System/161 has the ability to collect kernel execution profiles for offline analysis, e.g. with gprof. This is transparent (does not require compiling the kernel with -pg) and independent of the kernel's own execution.

Basic usage

Profiling support is one of the "slow" features available only when running trace161. The -P command-line option enables profile collection; when System/161 shuts down the profile data is written to the file gmon.out. To collect and analyze a basic profile:

	trace161 -P kernel
	gprof kernel | less
This much is sufficient for many purposes.

Profiling control

The trace control device contains two registers that can be used to manipulate the profiler. If your kernel has a driver for this device, it can turn profile collection on and off dynamically and, when desired, clear the accumulating profile data. This can be used to e.g. exclude bootup activities from a profile, to profile single workloads, or for certain more advanced techniques.

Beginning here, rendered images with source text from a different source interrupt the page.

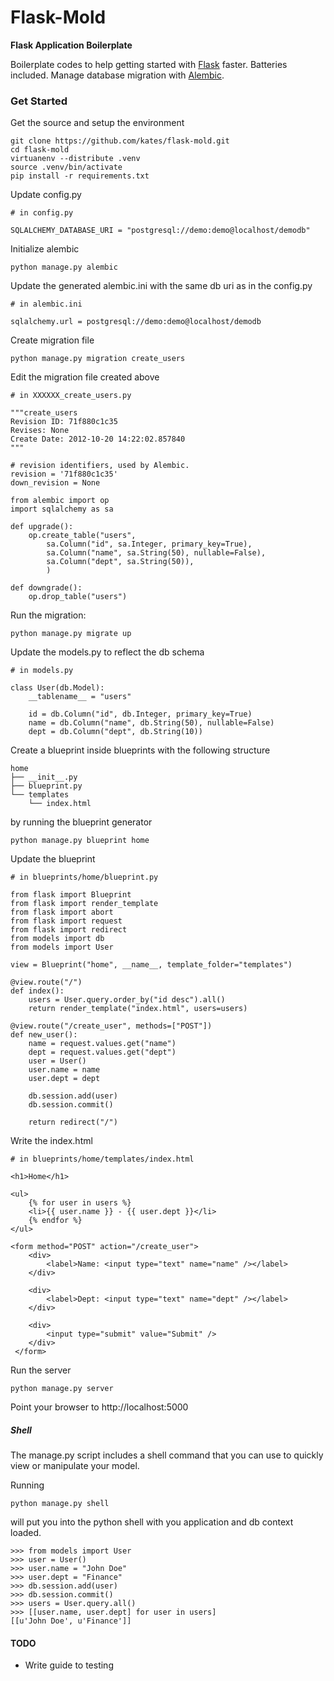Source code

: # Flask-Mold #

**Flask Application Boilerplate**

Boilerplate codes to help getting started with [Flask](http://flask.pocoo.org) faster.
Batteries included. Manage database migration with [Alembic](http://pypi.python.org/pypi/alembic).


### Get Started ###

Get the source and setup the environment

	git clone https://github.com/kates/flask-mold.git
	cd flask-mold
	virtuanenv --distribute .venv
	source .venv/bin/activate
	pip install -r requirements.txt

Update config.py

	# in config.py

	SQLALCHEMY_DATABASE_URI = "postgresql://demo:demo@localhost/demodb"
	
Initialize alembic

	python manage.py alembic

Update the generated alembic.ini with the same db uri as in the config.py

	# in alembic.ini

	sqlalchemy.url = postgresql://demo:demo@localhost/demodb

Create migration file

	python manage.py migration create_users

Edit the migration file created above

	# in XXXXXX_create_users.py

	"""create_users
	Revision ID: 71f880c1c35
	Revises: None
	Create Date: 2012-10-20 14:22:02.857840
	"""

	# revision identifiers, used by Alembic.
	revision = '71f880c1c35'
	down_revision = None

	from alembic import op
	import sqlalchemy as sa

	def upgrade():
	    op.create_table("users",
	    	sa.Column("id", sa.Integer, primary_key=True),
	    	sa.Column("name", sa.String(50), nullable=False),
	    	sa.Column("dept", sa.String(50)),
	    	)

	def downgrade():
	    op.drop_table("users")

Run the migration:

	python manage.py migrate up

Update the models.py to reflect the db schema

	# in models.py

	class User(db.Model):
		__tablename__ = "users"

		id = db.Column("id", db.Integer, primary_key=True)
		name = db.Column("name", db.String(50), nullable=False)
		dept = db.Column("dept", db.String(10))

Create a blueprint inside blueprints with the following structure

	home
	├── __init__.py
	├── blueprint.py
	└── templates
	    └── index.html

by running the blueprint generator

	python manage.py blueprint home

Update the blueprint

	# in blueprints/home/blueprint.py

	from flask import Blueprint
	from flask import render_template
	from flask import abort
	from flask import request
	from flask import redirect
	from models import db
	from models import User

	view = Blueprint("home", __name__, template_folder="templates")

	@view.route("/")
	def index():
		users = User.query.order_by("id desc").all()
		return render_template("index.html", users=users)

	@view.route("/create_user", methods=["POST"])
	def new_user():
		name = request.values.get("name")
		dept = request.values.get("dept")
		user = User()
		user.name = name
		user.dept = dept

		db.session.add(user)
		db.session.commit()

		return redirect("/")

Write the index.html
	
	# in blueprints/home/templates/index.html

	<h1>Home</h1>

	<ul>
		{% for user in users %}
		<li>{{ user.name }} - {{ user.dept }}</li>
		{% endfor %}
	</ul>

	<form method="POST" action="/create_user">
		<div>
			<label>Name: <input type="text" name="name" /></label>
		</div>

		<div>
			<label>Dept: <input type="text" name="dept" /></label>
		</div>

		<div>
			<input type="submit" value="Submit" />
		</div>
	 </form>

Run the server

	python manage.py server

Point your browser to http://localhost:5000

##### Shell #####

The manage.py script includes a shell command that you can use to quickly view
or manipulate your model.

Running

	python manage.py shell

will put you into the python shell with you application and db context loaded.

	>>> from models import User                    
	>>> user = User()                              
	>>> user.name = "John Doe"                     
	>>> user.dept = "Finance"                      
	>>> db.session.add(user)                       
	>>> db.session.commit()                        
	>>> users = User.query.all()                   
	>>> [[user.name, user.dept] for user in users] 
	[[u'John Doe', u'Finance']]                    

#### TODO ####

* Write guide to testing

If you have a contended lock, you can get a profile of what happens while that lock is held by enabling profile collection when the lock is acquired and disabling it again when the lock is released. The resulting profile will contain sampling data and call graph data only for code reached while the lock is held; this can often pinpoint problems that are invisible in a full profile.

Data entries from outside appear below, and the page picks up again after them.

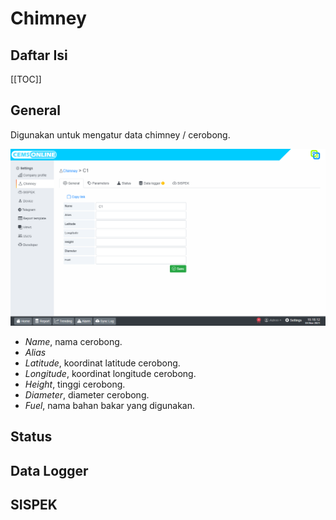 # Chimney

## Daftar Isi

[[TOC]]

## General
Digunakan untuk mengatur data chimney / cerobong.

![An Image](./img/setting-chimney.png)

* _Name_, nama cerobong.
* _Alias_
* _Latitude_, koordinat latitude cerobong.
* _Longitude_, koordinat longitude cerobong.
* _Height_, tinggi cerobong.
* _Diameter_, diameter cerobong.
* _Fuel_, nama bahan bakar yang digunakan.




## Status

## Data Logger

## SISPEK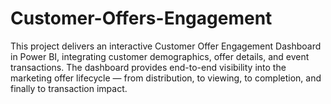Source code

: # Customer-Offers-Engagement
This project delivers an interactive Customer Offer Engagement Dashboard in Power BI,  integrating customer demographics, offer details, and event transactions. The dashboard  provides end-to-end visibility into the marketing offer lifecycle — from distribution, to  viewing, to completion, and finally to transaction impact.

Similarly, if you find your interrupt response latencies are too high, you can profile what happens with interrupts disabled by turning profile collection on and off in the code that manipulates the interrupt state.

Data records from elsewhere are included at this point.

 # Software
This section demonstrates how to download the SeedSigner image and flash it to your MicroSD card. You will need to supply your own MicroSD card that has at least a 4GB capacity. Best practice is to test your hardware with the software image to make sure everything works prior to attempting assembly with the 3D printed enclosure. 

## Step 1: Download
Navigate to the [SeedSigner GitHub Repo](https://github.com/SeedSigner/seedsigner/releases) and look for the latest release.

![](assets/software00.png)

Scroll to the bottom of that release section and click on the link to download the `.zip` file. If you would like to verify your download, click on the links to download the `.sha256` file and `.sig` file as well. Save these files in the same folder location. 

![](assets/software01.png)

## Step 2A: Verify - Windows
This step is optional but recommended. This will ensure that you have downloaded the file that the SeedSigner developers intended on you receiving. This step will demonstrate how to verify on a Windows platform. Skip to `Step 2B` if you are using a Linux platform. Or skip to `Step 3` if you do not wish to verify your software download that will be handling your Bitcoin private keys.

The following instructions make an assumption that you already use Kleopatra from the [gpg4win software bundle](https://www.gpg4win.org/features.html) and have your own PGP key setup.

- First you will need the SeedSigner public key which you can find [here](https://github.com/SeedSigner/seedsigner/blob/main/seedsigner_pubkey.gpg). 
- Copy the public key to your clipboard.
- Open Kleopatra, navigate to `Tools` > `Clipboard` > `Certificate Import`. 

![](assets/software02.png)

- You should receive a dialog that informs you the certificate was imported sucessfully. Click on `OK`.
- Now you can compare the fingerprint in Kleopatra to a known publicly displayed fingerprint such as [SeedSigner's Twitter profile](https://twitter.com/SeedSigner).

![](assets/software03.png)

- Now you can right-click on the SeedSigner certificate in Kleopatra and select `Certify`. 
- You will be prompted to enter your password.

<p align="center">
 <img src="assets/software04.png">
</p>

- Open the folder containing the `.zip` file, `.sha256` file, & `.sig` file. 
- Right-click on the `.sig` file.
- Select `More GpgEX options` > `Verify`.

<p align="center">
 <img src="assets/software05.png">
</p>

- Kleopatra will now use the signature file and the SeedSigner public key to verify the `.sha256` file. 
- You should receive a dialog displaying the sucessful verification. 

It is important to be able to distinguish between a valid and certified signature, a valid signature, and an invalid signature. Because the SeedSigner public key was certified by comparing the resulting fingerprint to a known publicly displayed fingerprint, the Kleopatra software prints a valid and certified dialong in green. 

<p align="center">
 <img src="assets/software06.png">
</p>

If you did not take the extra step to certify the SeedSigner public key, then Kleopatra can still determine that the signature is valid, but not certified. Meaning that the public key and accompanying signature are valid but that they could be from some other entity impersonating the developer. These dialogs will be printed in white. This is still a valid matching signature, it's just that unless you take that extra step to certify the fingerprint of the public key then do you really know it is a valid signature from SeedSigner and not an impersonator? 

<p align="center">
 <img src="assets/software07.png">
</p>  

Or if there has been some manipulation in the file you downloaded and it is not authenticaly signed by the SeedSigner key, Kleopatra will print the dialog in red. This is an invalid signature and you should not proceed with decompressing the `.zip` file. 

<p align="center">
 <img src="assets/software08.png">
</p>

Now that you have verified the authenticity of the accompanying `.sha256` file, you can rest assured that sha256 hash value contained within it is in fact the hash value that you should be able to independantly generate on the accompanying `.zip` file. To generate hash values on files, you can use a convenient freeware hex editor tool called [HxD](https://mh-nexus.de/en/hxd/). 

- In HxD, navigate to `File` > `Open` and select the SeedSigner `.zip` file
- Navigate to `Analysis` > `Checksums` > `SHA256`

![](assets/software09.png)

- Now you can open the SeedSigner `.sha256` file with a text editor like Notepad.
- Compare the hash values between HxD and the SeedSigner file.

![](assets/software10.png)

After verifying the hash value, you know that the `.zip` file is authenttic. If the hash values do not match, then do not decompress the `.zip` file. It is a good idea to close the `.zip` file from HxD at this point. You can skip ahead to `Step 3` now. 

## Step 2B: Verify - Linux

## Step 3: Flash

Finally, you can profile the execution of background threads (syncers, pagers, reapers, etc.) by having the thread switch code enable profiling when the target thread is running.

Numerical considerations

The statistical profiler samples at 1000 Hz. (This frequency can be cranked up further if necessary by changing PROFILE_NSECS in speed.h and recompiling System/161.) The sampling bins are 16 bytes wide; on MIPS this is only four instructions. As a result of these considerations the profiling results are considerably more precise than gprof believes by default; it is usually reasonable to increase the number of figures in the gprof output. Unfortunately, only some versions of gprof seem to support this.

Important restriction

Currently the sampling profiler samples only from CPU 0. Code running on other CPUs is not sampled. This bug does not apply to the call graph and call counting data; even so, for best results configure only one CPU when profiling.